Bon. Il y a la réalité institutionnelle de l’Espagne. On
connaît l’origine de la constitution de ce pays qui sortait des années noires
du franquisme. L’équilibre trouvé alors a évolué, et connu des hauts et des bas
tournant d’ailleurs autour de l’interprétation de la constitution, plus que de
la constitution elle-même. Or c’est de ce conflit d’interprétation que découle
l’actuel référendum catalan.
Il y a aussi les traités européens. Ils ne prévoient la
sortie de l’Union d’un pays qu’en cas de décision formelle de celui-ci, et
négociation de sortie. Le cas de la
sécession unilatérale d’une région ou d’un Etat membre d’un Etat fédéral n’est
nulle part évoqué. Il faudrait donc, en cas de déclaration unilatérale
d’indépendance, non seulement de trouver une réponse, mais au surplus le faire
vite ne serait-ce que pour éviter un ensemble de dommages économiques, sociaux
et politiques à la fois prévisibles et incertains. Or on fait comme si il allait de soit que l’Espagne continuerait à demeurer
membre de l’UE et que la Catalogne en serait de facto exclue du jour au
lendemain, ce qui n’est pas plus facile ceci dit pour la Catalogne que pour le
Royaume Uni. Il faudra bien entendu réviser les traités ne serait-ce que pour
acter la perte de substance de l’Espagne et imaginer une solution pour la
Catalogne. Or celle-ci est très « européiste », souhaite demeurer
dans l’Union, et tout le monde à intérêt économiquement et socialement à ce qu’elle
y reste. Bien entendu certains seront tentés de lui offrir un statut Suisse ou
Norvégien, à la fois punitif et gratifiant, mais qui fondamentalement pourrait
être dénoncé s’il n’était pas consenti. Car il existe le précédent Algérien.
L’Algérie en se séparant de la France, a décidé explicitement de ne pas faire
partie de la Communauté Européenne. Le Groenland de son côté a explicitement
voté par un référendum consultatif en février 1982 en faveur de
son retrait de la Communauté économique
européenne, puis négocié un traité avec cette dernière. Or la Catalogne n’a
jamais, bien au contraire, envisagé celà.
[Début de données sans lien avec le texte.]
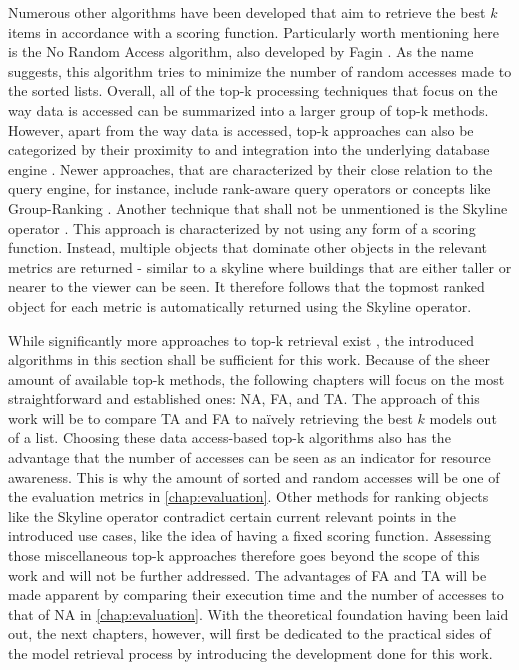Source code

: Numerous other algorithms have been developed that aim to retrieve the best $k$ items in accordance with a scoring function. Particularly worth mentioning here is the No Random Access algorithm, also developed by Fagin \cite{fagin2002a}. As the name suggests, this algorithm tries to minimize the number of random accesses made to the sorted lists. Overall, all of the top-k processing techniques that focus on the way data is accessed can be summarized into a larger group of top-k methods. However, apart from the way data is accessed, top-k approaches can also be categorized by their proximity to and integration into the underlying database engine \cite{ilyas2008}. Newer approaches, that are characterized by their close relation to the query engine, for instance, include rank-aware query operators or concepts like Group-Ranking \cite{li2006}. Another technique that shall not be unmentioned is the Skyline operator \cite{borzsony2001}. This approach is characterized by not using any form of a scoring function. Instead, multiple objects that dominate other objects in the relevant metrics are returned - similar to a skyline where buildings that are either taller or nearer to the viewer can be seen. It therefore follows that the topmost ranked object for each metric is automatically returned using the Skyline operator. 

While significantly more approaches to top-k retrieval exist \cite{ilyas2008}, the introduced algorithms in this section shall be sufficient for this work. Because of the sheer amount of available top-k methods, the following chapters will focus on the most straightforward and established ones: NA, FA, and TA. The approach of this work will be to compare TA and FA to naïvely retrieving the best $k$ models out of a list. Choosing these data access-based top-k algorithms also has the advantage that the number of accesses can be seen as an indicator for resource awareness. This is why the amount of sorted and random accesses will be one of the evaluation metrics in \autoref{chap:evaluation}. Other methods for ranking objects like the Skyline operator contradict certain current relevant points in the introduced use cases, like the idea of having a fixed scoring function. Assessing those miscellaneous top-k approaches therefore goes beyond the scope of this work and will not be further addressed. The advantages of FA and TA will be made apparent by comparing their execution time and the number of accesses to that of NA in \autoref{chap:evaluation}.
With the theoretical foundation having been laid out, the next chapters, however, will first be dedicated to the practical sides of the model retrieval process by introducing the development done for this work.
Est-il vraiment raisonnable d’obliger – et selon quel
fondement juridique – une partie de ce qui est aujourd’hui l’Espagne à quitter
l’UE ? Bien entendu non. On ne voit aucune bonne raison pour l’UE de se
séparer d’un PIB de plus de 220 milliards €, et a fortiori de se compliquer la
vie pour 90 milliards € d’échanges avec la Catalogne. Pas plus d’ailleurs que
l’Espagne n’a intérêt à compliquer ses échanges avec la Catalogne. Socialement,
économiquement et humainement, l’évidence d’une sortie de l’UE s’avère une stupidité
qu’on ne voit guère l’Union Européenne encourager. Alors pourquoi donc en
parle-t-on ? Probablement pour dessiner un avenir noir aux catalans s’ils
persistaient à défier Madrid ?
What else ?
Une bonne discussion, pragmatique, éviterait cette inutile
dramatisation et cet affrontement des orgueils, mais encore faudrait-il que nos
élus et nos gouvernants ne fassent pas comme si le problème ne les regardait pas, et
que nos voisins prennent le temps d’une vraie discussion. Il est temps !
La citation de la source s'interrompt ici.